04.07.2024

Neun Monate nach der Veröffentlichung der Pilotstudie zum sexuellen Missbrauch
«Die Vermischung von Recht und Moral hat sich als verheerend herausgestellt»

Von Sandra Leis/kath.ch

  • Er ist der härteste interne Kritiker der römisch-katholischen Kirche.
  • Und glaubt trotzdem an ihre Veränderbarkeit.
  • Im Podcast «Laut + Leis» sagt Stefan Loppacher, wo die Kirche steht.

Am 27. Mai begrüsste Stefan Loppacher die Journalistinnen und Journalisten zum sogenannten «Werkstattgespräch». Thema: Zwischenbericht zur Umsetzung der Massnahmen gegen Missbrauch und Vertuschung. Nur einen Tag später reichte er seine Kündigung als Präventionsbeauftragter des Bistums Chur ein. Doch anders als seine Kollegin Karin Iten bleibt er der Kirche und der Präventionsarbeit treu: Loppacher wird ab 1. Juli die neue nationale Dienststelle «Missbrauch im kirchlichen Kontext» leiten.

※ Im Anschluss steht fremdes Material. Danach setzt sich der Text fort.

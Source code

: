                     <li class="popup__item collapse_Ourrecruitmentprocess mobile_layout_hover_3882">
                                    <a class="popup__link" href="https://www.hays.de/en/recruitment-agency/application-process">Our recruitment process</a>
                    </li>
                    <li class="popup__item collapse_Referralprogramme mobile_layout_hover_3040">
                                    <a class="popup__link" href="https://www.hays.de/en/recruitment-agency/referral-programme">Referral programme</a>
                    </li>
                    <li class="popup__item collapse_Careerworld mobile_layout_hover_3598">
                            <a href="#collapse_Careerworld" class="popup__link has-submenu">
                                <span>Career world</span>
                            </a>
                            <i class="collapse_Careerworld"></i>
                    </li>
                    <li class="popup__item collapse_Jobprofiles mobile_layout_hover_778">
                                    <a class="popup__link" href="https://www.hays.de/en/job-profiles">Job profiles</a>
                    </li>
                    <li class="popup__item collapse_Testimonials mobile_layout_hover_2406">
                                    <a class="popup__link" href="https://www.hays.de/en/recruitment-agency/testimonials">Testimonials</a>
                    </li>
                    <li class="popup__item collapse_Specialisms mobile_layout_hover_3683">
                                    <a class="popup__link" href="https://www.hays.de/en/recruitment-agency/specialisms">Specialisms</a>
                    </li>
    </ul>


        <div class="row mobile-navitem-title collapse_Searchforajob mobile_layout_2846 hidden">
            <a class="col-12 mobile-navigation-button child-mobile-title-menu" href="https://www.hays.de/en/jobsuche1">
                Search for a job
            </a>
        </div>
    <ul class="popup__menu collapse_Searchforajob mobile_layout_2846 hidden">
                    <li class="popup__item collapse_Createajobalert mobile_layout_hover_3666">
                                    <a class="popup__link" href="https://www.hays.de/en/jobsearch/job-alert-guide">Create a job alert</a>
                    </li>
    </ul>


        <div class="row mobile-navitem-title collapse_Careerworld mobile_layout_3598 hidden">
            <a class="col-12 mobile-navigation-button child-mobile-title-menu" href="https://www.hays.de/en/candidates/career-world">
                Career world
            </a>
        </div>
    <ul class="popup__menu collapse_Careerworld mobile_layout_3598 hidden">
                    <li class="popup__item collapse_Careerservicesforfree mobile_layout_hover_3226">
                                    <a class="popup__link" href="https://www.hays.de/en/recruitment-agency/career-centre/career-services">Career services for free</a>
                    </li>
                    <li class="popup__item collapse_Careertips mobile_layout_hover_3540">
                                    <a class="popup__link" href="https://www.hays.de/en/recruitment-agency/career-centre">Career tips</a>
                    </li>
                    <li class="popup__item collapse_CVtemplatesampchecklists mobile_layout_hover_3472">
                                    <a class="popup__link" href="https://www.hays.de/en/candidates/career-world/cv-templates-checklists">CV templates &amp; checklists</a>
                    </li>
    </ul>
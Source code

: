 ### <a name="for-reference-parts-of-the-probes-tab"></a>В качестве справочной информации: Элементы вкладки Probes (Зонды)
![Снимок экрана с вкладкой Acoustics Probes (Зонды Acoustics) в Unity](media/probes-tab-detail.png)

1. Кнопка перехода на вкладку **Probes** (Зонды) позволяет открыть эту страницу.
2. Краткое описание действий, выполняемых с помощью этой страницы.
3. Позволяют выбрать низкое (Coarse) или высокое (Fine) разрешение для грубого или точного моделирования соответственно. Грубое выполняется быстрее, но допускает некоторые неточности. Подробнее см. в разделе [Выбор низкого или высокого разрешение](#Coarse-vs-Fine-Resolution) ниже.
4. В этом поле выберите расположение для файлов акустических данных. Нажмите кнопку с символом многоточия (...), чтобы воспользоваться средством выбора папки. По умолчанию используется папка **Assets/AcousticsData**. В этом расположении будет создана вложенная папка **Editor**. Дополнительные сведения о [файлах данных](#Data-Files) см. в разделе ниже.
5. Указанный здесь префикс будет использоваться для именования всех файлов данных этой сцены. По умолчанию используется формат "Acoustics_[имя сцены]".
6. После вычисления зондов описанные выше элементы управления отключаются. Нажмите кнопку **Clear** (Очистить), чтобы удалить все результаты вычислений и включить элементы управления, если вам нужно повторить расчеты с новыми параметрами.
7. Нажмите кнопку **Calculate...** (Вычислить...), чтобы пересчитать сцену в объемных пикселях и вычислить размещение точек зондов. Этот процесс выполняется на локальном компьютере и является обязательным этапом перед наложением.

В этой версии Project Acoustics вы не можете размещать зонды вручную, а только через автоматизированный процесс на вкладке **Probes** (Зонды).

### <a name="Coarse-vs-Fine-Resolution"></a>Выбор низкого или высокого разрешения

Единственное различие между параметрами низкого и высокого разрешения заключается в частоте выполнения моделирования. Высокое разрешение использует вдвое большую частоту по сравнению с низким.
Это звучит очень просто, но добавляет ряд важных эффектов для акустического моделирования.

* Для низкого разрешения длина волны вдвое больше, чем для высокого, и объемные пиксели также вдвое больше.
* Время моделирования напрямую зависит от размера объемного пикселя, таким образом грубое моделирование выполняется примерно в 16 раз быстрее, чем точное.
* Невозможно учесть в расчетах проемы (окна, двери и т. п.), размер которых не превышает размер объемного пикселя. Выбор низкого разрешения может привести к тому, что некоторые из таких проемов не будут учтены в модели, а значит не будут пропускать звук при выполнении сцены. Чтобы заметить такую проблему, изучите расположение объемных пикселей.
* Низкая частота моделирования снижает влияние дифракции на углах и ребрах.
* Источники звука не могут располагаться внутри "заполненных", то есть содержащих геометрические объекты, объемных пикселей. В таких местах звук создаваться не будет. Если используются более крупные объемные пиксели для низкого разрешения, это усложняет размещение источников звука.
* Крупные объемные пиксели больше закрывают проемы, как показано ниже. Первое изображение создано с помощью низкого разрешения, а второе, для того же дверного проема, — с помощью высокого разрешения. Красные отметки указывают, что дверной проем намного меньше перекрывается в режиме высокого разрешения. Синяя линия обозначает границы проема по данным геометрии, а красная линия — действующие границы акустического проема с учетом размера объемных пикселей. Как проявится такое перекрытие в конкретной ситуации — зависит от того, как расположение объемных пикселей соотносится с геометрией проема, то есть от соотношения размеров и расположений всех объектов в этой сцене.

Bischof Bonnemain dämpft Erwartungen

Ein Forscherteam der Universität Zürich hat vergangenen September die Pilotstudie zum sexuellen Missbrauch veröffentlicht: Dokumentiert sind über 1000 Übergriffe seit dem Jahr 1950 sowie systematisches Vertuschen durch die Verantwortlichen. Am selben Tag haben die Schweizer Bischofskonferenz (SBK), die Römisch-Katholische Zentralkonferenz (RKZ) und die Vereinigung der Ordensgemeinschaften Massnahmen angekündigt. Neun Monate später, am 27. Mai, haben die drei Organisationen über den Stand der Dinge informiert. Gleich zu Beginn dämpfte Bischof Joseph Maria Bonnemain, der Ressortverantwortliche Missbrauch, die Erwartungen: «Wir kommen nicht so rasch voran, wie es nötig und gewünscht wäre.»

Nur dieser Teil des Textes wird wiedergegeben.